En butte au pouvoir des milices, le CNT veut promouvoir la réconciliation nationale

Au pouvoir en Libye depuis la chute du régime de Kadhafi, le CNT se trouve à la tête d’un pays divisé et en partie sous contrôle de milices lourdement armées. Les nouvelles autorités appellent à l’unité pour éviter l’éclatement du pays.

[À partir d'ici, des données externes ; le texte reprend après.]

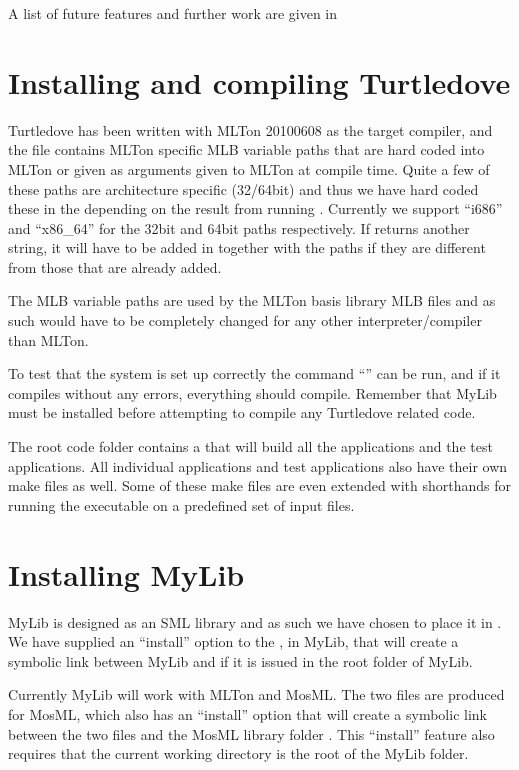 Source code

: A list of future features and further work are given in 


\section{Installing and compiling Turtledove}
Turtledove has been written with MLTon 20100608 as the target compiler, and the
 file contains MLTon specific MLB variable paths that
are hard coded into MLTon or given as arguments given to MLTon at compile
time. Quite a few of these paths are architecture specific (32/64bit) and thus
we have hard coded these in the  depending on the result from
running . Currently we support ``i686'' and ``x86_64'' for the
32bit and 64bit paths respectively. If  returns another string, it
will have to be added in  together with the paths if they are
different from those that are already added.  

The MLB variable paths are used by the MLTon basis library MLB files and as such
would have to be completely changed for any other interpreter/compiler than
MLTon.

To test that the system is set up correctly the command ``'' can be run, and if it compiles without any errors,
everything should compile. Remember that MyLib must be installed before
attempting to compile any Turtledove related code.

The root code folder contains a  that will build all the
applications and the test applications. All individual applications and test
applications also have their own make files as well. Some of these make files
are even extended with shorthands for running the executable on a predefined set
of input files.

\section{Installing MyLib}
MyLib is designed as an SML library and as such we have chosen to place it in
. We have supplied an ``install'' option to the
, in MyLib, that will create a symbolic link between MyLib and
 if it is issued in the root folder of MyLib.

Currently MyLib will work with MLTon and MosML. The two  files
are produced for MosML, which also has an ``install'' option that will create a
symbolic link between the two files and the MosML library folder
. This ``install'' feature also requires that the current
working directory is the root of the MyLib folder.

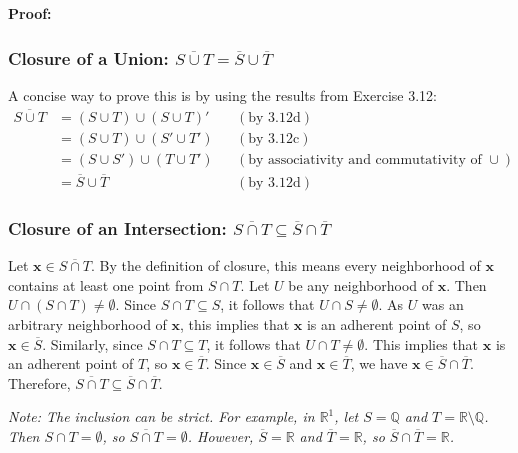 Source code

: \textbf{Proof:}
\subsubsection*{Closure of a Union: $\overline{S \cup T} = \overline{S} \cup \overline{T}$}
A concise way to prove this is by using the results from Exercise 3.12:
\begin{align*}
\overline{S \cup T} &= (S \cup T) \cup (S \cup T)' && (\text{by 3.12d}) \\
&= (S \cup T) \cup (S' \cup T') && (\text{by 3.12c}) \\
&= (S \cup S') \cup (T \cup T') && (\text{by associativity and commutativity of } \cup) \\
&= \overline{S} \cup \overline{T} && (\text{by 3.12d})
\end{align*}

\subsubsection*{Closure of an Intersection: $\overline{S \cap T} \subseteq \overline{S} \cap \overline{T}$}
Let $\mathbf{x} \in \overline{S \cap T}$. By the definition of closure, this means every neighborhood of $\mathbf{x}$ contains at least one point from $S \cap T$.
Let $U$ be any neighborhood of $\mathbf{x}$. Then $U \cap (S \cap T) \neq \emptyset$.
Since $S \cap T \subseteq S$, it follows that $U \cap S \neq \emptyset$. As $U$ was an arbitrary neighborhood of $\mathbf{x}$, this implies that $\mathbf{x}$ is an adherent point of $S$, so $\mathbf{x} \in \overline{S}$.
Similarly, since $S \cap T \subseteq T$, it follows that $U \cap T \neq \emptyset$. This implies that $\mathbf{x}$ is an adherent point of $T$, so $\mathbf{x} \in \overline{T}$.
Since $\mathbf{x} \in \overline{S}$ and $\mathbf{x} \in \overline{T}$, we have $\mathbf{x} \in \overline{S} \cap \overline{T}$.
Therefore, $\overline{S \cap T} \subseteq \overline{S} \cap \overline{T}$.

\textit{Note: The inclusion can be strict. For example, in $\mathbb{R}^1$, let $S = \mathbb{Q}$ and $T = \mathbb{R} \setminus \mathbb{Q}$. Then $S \cap T = \emptyset$, so $\overline{S \cap T} = \emptyset$. However, $\overline{S} = \mathbb{R}$ and $\overline{T} = \mathbb{R}$, so $\overline{S} \cap \overline{T} = \mathbb{R}$.}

Après avoir mené la résistance face au régime de Mouammar Kadhafi, le Conseil national de transition (CNT) s’essaye à présent au difficile exercice du pouvoir. Le CNT a ainsi été confronté les 12 et 13 décembre à ses premières manifestations d’ampleur depuis qu’il contrôle la Libye. Des centaines de personnes ont défilé dans les rues de Benghazi, une ville de l’est de la Libye, pour dénoncer le fonctionnement du CNT. Après la manifestation du 12 décembre, le chef du CNT, Moustapha Abdeljalil, a promis plus de transparence dans les activités et la composition du Conseil.

Risque de sécession

Le mouvement de protestation est encore limité, selon Firas Abi Ali, directeur associé du département Moyen-Orient et Afrique du Nord de l’institut Exclusive Analysis, qui parle de « simple avertissement ». « Il y a toujours des extrémistes dans le pays qui veulent se faire entendre, mais cela ne veut pas dire que le CNT est en train de perdre le contrôle de l’est du pays », explique-t-il.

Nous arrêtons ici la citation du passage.